By the lost gods . . .
No longer was he a man but truly the thing that hid inside, the thing that must have darkened his very soul with every hit of phorria.
Howls of shock and terror rang from behind Darius.
“Come back!” wheezed Hayzar, throwing his decrepit face up toward the angry clouds. “YOU CANNOT LEAVE.”
Lightning cracked again, the cursed land’s own response to its forced master, before an exploding clap of thunder rocked the keep. Hayzar jumped, spinning and hitting the railing.
Darius unconsciously moved toward him, but a hard grip on his arm kept him still.
Larkyra stood at his side.
No, her eyes silently pleaded.
“My darling!” The duke desperately clawed into the dark, his body teetering over the balcony’s edge.
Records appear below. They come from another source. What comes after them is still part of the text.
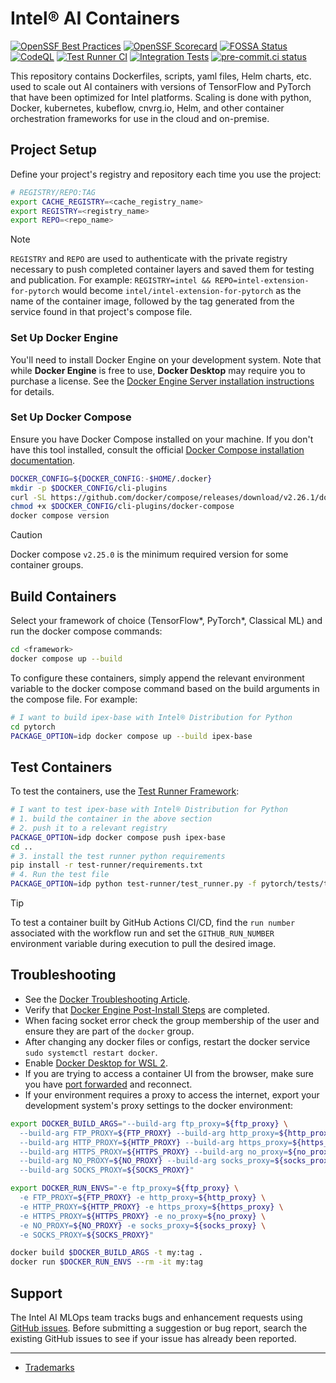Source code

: # Intel® AI Containers

[![OpenSSF Best Practices](https://www.bestpractices.dev/projects/8270/badge)](https://www.bestpractices.dev/projects/8270)
[![OpenSSF Scorecard](https://api.securityscorecards.dev/projects/github.com/intel/ai-containers/badge)](https://securityscorecards.dev/viewer/?uri=github.com/intel/ai-containers)
[![FOSSA Status](https://app.fossa.com/api/projects/git%2Bgithub.com%2Fintel%2Fai-containers.svg?type=shield&issueType=license)](https://app.fossa.com/projects/git%2Bgithub.com%2Fintel%2Fai-containers?ref=badge_shield&issueType=license)
[![CodeQL](https://github.com/intel/ai-containers/actions/workflows/github-code-scanning/codeql/badge.svg)](https://github.com/intel/ai-containers/actions/workflows/github-code-scanning/codeql)
[![Test Runner CI](https://github.com/intel/ai-containers/actions/workflows/test-runner-ci.yaml/badge.svg)](https://github.com/intel/ai-containers/actions/workflows/test-runner-ci.yaml)
[![Integration Tests](https://github.com/intel/ai-containers/actions/workflows/integration-test.yaml/badge.svg?branch=main)](https://github.com/intel/ai-containers/actions/workflows/integration-test.yaml)
[![pre-commit.ci status](https://results.pre-commit.ci/badge/github/intel/ai-containers/main.svg)](https://results.pre-commit.ci/latest/github/intel/ai-containers/main)

This repository contains Dockerfiles, scripts, yaml files, Helm charts, etc. used to scale out AI containers with versions of TensorFlow and PyTorch that have been optimized for Intel platforms. Scaling is done with python, Docker, kubernetes, kubeflow, cnvrg.io, Helm, and other container orchestration frameworks for use in the cloud and on-premise.

## Project Setup

Define your project's registry and repository each time you use the project:

```bash
# REGISTRY/REPO:TAG
export CACHE_REGISTRY=<cache_registry_name>
export REGISTRY=<registry_name>
export REPO=<repo_name>
```

> [!NOTE]
> `REGISTRY` and `REPO` are used to authenticate with the private registry necessary to push completed container layers and saved them for testing and publication. For example: `REGISTRY=intel && REPO=intel-extension-for-pytorch` would become `intel/intel-extension-for-pytorch` as the name of the container image, followed by the tag generated from the service found in that project's compose file.

### Set Up Docker Engine

You'll need to install Docker Engine on your development system. Note that while **Docker Engine** is free to use, **Docker Desktop** may require you to purchase a license.  See the [Docker Engine Server installation instructions](https://docs.docker.com/engine/install/#server) for details.

### Set Up Docker Compose

Ensure you have Docker Compose installed on your machine. If you don't have this tool installed, consult the official [Docker Compose installation documentation](https://docs.docker.com/compose/install/linux/#install-the-plugin-manually).

```bash
DOCKER_CONFIG=${DOCKER_CONFIG:-$HOME/.docker}
mkdir -p $DOCKER_CONFIG/cli-plugins
curl -SL https://github.com/docker/compose/releases/download/v2.26.1/docker-compose-linux-x86_64 -o $DOCKER_CONFIG/cli-plugins/docker-compose
chmod +x $DOCKER_CONFIG/cli-plugins/docker-compose
docker compose version
```

> [!CAUTION]
> Docker compose `v2.25.0` is the minimum required version for some container groups.

## Build Containers

Select your framework of choice (TensorFlow*, PyTorch*, Classical ML) and run the docker compose commands:

```bash
cd <framework>
docker compose up --build
```

To configure these containers, simply append the relevant environment variable to the docker compose command based on the build arguments in the compose file. For example:

```bash
# I want to build ipex-base with Intel® Distribution for Python
cd pytorch
PACKAGE_OPTION=idp docker compose up --build ipex-base
```

## Test Containers

To test the containers, use the [Test Runner Framework](https://github.com/intel/ai-containers/tree/main/test-runner):

```bash
# I want to test ipex-base with Intel® Distribution for Python
# 1. build the container in the above section
# 2. push it to a relevant registry
PACKAGE_OPTION=idp docker compose push ipex-base
cd ..
# 3. install the test runner python requirements
pip install -r test-runner/requirements.txt
# 4. Run the test file
PACKAGE_OPTION=idp python test-runner/test_runner.py -f pytorch/tests/tests.yaml
```

> [!TIP]
> To test a container built by GitHub Actions CI/CD, find the `run number` associated with the workflow run and set the `GITHUB_RUN_NUMBER` environment variable during execution to pull the desired image.

## Troubleshooting

- See the [Docker Troubleshooting Article](https://docs.docker.com/engine/install/troubleshoot/).
- Verify that [Docker Engine Post-Install Steps](https://docs.docker.com/engine/install/linux-postinstall/) are completed.
- When facing socket error check the group membership of the user and ensure they are part of the `docker` group.
- After changing any docker files or configs, restart the docker service `sudo systemctl restart docker`.
- Enable [Docker Desktop for WSL 2](https://docs.docker.com/desktop/windows/wsl/).
- If you are trying to access a container UI from the browser, make sure you have [port forwarded](https://code.visualstudio.com/docs/remote/ssh#_forwarding-a-port-creating-ssh-tunnel) and reconnect.
- If your environment requires a proxy to access the internet, export your development system's proxy settings to the docker environment:

```bash
export DOCKER_BUILD_ARGS="--build-arg ftp_proxy=${ftp_proxy} \
  --build-arg FTP_PROXY=${FTP_PROXY} --build-arg http_proxy=${http_proxy} \
  --build-arg HTTP_PROXY=${HTTP_PROXY} --build-arg https_proxy=${https_proxy} \
  --build-arg HTTPS_PROXY=${HTTPS_PROXY} --build-arg no_proxy=${no_proxy} \
  --build-arg NO_PROXY=${NO_PROXY} --build-arg socks_proxy=${socks_proxy} \
  --build-arg SOCKS_PROXY=${SOCKS_PROXY}"
```

```bash
export DOCKER_RUN_ENVS="-e ftp_proxy=${ftp_proxy} \
  -e FTP_PROXY=${FTP_PROXY} -e http_proxy=${http_proxy} \
  -e HTTP_PROXY=${HTTP_PROXY} -e https_proxy=${https_proxy} \
  -e HTTPS_PROXY=${HTTPS_PROXY} -e no_proxy=${no_proxy} \
  -e NO_PROXY=${NO_PROXY} -e socks_proxy=${socks_proxy} \
  -e SOCKS_PROXY=${SOCKS_PROXY}"
```

```bash
docker build $DOCKER_BUILD_ARGS -t my:tag .
docker run $DOCKER_RUN_ENVS --rm -it my:tag
```

## Support

The Intel AI MLOps team tracks bugs and enhancement requests using
[GitHub issues](https://github.com/intel/ai-containers/issues). Before submitting a
suggestion or bug report, search the existing GitHub issues to see if your issue has already been reported.

---

- [Trademarks](http://www.intel.com/content/www/us/en/legal/trademarks.html)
But this time Hayzar reached too far, for with the next gust of wind, he let out a moan, a lost soul’s lament, and his body fell over and away.
There were screams from the guests, but the world was drowned out as Darius ran forward, breaking out of Larkyra’s grasp and hurrying to the railing, peering over.
The gale whipped against his face as he stared down at the lake. Black waves churned and surged against the rocks far below. Wherever his stepfather had landed, his body was quickly washed away.
Gone.
Gone.
Gone.
The reality of it all pierced through Darius as his hands gripped the wet marble banister. He had yet to know what to feel. There was only gone, over, done.
Darius stared down at his clothes, now soaked through, barely registering the muffled voices and tugs beside him. He felt tired. Far too tired to turn and see the person whispering his name fervently in his ear, the person who had restarted his heart after so many years of living in a silent storm.
Her.
“Darius.”
The world regained focus.
“Darius, come back to me. Look at me.”